* Data supplied:
=-=-=

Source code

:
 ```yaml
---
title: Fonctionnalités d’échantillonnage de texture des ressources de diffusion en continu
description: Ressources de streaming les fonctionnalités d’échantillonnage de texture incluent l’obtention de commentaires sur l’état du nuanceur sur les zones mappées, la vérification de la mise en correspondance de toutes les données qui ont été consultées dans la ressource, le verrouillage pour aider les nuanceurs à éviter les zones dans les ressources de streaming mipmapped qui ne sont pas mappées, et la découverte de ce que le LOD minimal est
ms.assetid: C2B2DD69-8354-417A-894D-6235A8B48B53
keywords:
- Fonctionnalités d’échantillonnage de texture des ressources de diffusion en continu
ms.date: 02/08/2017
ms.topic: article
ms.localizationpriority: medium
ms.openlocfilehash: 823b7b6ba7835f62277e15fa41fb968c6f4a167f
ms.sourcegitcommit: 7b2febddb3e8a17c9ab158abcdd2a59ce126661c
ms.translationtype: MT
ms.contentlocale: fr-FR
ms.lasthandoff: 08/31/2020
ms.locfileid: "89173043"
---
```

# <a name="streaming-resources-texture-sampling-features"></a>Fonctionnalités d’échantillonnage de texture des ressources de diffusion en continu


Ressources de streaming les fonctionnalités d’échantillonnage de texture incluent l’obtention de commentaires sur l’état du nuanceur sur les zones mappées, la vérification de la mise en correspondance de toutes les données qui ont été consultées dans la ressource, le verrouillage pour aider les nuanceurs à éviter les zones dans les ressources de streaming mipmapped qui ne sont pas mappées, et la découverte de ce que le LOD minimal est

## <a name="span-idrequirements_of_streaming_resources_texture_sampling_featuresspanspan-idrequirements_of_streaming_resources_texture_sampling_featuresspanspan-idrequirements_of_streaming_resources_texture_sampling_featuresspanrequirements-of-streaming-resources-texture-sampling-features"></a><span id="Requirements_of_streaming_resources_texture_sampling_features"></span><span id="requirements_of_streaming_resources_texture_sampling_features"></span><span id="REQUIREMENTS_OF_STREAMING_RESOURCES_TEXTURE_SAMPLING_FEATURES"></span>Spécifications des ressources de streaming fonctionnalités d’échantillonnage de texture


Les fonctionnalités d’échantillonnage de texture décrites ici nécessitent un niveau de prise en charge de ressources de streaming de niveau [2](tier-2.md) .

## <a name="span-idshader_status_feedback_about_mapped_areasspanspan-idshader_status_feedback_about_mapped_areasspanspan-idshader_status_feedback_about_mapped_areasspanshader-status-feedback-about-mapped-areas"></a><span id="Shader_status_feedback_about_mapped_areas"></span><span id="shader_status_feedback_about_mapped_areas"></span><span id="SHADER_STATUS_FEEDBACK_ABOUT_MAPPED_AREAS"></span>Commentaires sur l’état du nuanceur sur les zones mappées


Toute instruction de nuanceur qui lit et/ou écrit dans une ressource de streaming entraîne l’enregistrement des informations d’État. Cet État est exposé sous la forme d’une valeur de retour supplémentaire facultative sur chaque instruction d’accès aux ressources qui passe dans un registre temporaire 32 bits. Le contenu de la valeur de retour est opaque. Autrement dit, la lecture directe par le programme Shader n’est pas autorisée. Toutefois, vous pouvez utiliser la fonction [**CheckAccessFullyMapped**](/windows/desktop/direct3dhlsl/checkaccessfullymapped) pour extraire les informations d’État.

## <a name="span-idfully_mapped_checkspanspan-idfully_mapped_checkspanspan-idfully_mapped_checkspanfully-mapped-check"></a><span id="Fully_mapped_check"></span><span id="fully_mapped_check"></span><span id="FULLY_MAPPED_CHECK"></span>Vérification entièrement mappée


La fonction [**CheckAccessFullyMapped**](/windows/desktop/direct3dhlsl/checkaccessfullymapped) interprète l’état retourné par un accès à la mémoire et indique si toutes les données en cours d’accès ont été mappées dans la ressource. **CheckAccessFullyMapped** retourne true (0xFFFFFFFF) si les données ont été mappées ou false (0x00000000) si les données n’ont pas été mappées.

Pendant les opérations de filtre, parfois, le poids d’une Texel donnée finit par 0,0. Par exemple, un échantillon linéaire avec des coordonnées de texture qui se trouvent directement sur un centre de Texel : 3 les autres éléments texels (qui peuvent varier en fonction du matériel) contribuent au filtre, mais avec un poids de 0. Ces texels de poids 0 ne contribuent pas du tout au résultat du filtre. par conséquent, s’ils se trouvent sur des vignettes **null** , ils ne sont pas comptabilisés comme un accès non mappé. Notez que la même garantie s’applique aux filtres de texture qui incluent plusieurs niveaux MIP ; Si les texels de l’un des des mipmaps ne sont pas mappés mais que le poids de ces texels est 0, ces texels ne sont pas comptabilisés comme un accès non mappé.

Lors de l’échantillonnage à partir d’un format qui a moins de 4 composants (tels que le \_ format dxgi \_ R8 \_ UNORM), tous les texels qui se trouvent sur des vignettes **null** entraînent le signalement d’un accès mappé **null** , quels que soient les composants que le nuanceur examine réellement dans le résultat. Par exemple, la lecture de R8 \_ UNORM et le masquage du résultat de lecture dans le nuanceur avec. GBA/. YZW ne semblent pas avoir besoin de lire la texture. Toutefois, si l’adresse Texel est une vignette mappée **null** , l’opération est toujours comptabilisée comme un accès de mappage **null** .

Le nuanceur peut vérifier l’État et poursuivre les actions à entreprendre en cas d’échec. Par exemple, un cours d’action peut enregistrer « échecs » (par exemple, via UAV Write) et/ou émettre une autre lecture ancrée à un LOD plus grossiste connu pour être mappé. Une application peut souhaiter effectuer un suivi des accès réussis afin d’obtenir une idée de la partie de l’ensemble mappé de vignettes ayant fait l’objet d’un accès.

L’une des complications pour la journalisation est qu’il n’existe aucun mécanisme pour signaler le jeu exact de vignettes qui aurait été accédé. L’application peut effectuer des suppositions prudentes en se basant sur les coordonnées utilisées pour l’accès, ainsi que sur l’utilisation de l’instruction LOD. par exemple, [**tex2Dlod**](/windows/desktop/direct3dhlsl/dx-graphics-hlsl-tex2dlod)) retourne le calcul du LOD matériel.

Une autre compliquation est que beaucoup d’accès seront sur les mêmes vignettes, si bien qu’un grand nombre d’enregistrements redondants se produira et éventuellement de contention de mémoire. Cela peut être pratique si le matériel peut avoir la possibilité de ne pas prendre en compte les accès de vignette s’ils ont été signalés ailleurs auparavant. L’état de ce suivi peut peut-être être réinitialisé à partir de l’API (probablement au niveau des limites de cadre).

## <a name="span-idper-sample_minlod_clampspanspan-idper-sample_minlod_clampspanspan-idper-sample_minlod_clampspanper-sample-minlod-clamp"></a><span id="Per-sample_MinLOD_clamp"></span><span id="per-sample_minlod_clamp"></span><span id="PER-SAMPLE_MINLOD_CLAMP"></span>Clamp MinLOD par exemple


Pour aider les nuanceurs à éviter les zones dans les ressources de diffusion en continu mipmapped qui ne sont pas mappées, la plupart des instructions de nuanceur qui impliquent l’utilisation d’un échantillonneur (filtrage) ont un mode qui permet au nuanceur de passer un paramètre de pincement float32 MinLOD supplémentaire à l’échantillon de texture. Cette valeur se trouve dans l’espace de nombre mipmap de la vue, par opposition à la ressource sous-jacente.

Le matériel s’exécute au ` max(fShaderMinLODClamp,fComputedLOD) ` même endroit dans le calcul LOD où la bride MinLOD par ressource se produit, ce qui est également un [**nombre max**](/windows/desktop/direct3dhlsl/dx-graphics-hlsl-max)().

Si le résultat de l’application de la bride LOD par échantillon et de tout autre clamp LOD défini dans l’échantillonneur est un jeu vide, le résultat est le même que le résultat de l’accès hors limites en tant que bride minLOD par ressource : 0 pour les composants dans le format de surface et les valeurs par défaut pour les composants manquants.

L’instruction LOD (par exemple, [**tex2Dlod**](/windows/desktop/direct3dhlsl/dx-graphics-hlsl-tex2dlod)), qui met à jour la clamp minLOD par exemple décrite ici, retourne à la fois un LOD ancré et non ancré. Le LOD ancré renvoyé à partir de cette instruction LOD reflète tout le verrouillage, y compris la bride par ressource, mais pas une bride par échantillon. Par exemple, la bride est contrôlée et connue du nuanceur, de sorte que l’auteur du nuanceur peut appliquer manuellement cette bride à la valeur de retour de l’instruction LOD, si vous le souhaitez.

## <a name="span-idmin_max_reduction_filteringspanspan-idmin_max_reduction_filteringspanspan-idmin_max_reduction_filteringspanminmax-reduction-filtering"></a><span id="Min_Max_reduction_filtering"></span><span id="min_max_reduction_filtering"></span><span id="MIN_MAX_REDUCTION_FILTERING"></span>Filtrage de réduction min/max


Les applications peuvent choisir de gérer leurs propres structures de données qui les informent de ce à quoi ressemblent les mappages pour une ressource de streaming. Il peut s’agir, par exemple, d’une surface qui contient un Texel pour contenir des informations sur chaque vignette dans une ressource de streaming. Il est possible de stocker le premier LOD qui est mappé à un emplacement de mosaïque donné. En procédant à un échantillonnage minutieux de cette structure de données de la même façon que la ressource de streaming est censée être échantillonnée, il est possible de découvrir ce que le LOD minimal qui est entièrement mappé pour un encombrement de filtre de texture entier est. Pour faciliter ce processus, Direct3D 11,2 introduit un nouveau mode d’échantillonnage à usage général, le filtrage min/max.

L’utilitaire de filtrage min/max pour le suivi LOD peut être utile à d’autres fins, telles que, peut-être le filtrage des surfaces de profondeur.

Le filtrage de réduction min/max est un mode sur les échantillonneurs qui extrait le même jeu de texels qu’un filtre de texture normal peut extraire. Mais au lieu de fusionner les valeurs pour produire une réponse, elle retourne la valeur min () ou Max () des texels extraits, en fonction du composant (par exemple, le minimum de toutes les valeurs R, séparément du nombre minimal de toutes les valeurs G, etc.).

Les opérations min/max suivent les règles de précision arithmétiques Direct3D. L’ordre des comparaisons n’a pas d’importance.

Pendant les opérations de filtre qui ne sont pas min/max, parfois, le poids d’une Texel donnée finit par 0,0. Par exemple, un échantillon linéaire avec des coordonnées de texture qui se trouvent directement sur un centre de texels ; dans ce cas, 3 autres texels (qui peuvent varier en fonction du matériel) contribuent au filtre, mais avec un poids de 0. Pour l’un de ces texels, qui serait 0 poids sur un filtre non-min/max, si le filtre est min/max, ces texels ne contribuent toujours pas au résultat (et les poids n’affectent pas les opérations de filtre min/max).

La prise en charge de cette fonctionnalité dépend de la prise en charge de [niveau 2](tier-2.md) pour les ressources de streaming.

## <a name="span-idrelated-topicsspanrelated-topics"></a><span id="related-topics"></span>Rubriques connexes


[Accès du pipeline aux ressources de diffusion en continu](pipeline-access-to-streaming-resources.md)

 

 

=-=-=

* Task details: Where the listing above reaches the line that contains "Le matériel s’exécute", start retyping, and finish with the line that contains "L’instruction LOD (par"; reproduce those lines exactly and no others.

* Your solution:
Le matériel s’exécute au ` max(fShaderMinLODClamp,fComputedLOD) ` même endroit dans le calcul LOD où la bride MinLOD par ressource se produit, ce qui est également un [**nombre max**](/windows/desktop/direct3dhlsl/dx-graphics-hlsl-max)().

Si le résultat de l’application de la bride LOD par échantillon et de tout autre clamp LOD défini dans l’échantillonneur est un jeu vide, le résultat est le même que le résultat de l’accès hors limites en tant que bride minLOD par ressource : 0 pour les composants dans le format de surface et les valeurs par défaut pour les composants manquants.

L’instruction LOD (par exemple, [**tex2Dlod**](/windows/desktop/direct3dhlsl/dx-graphics-hlsl-tex2dlod)), qui met à jour la clamp minLOD par exemple décrite ici, retourne à la fois un LOD ancré et non ancré. Le LOD ancré renvoyé à partir de cette instruction LOD reflète tout le verrouillage, y compris la bride par ressource, mais pas une bride par échantillon. Par exemple, la bride est contrôlée et connue du nuanceur, de sorte que l’auteur du nuanceur peut appliquer manuellement cette bride à la valeur de retour de l’instruction LOD, si vous le souhaitez.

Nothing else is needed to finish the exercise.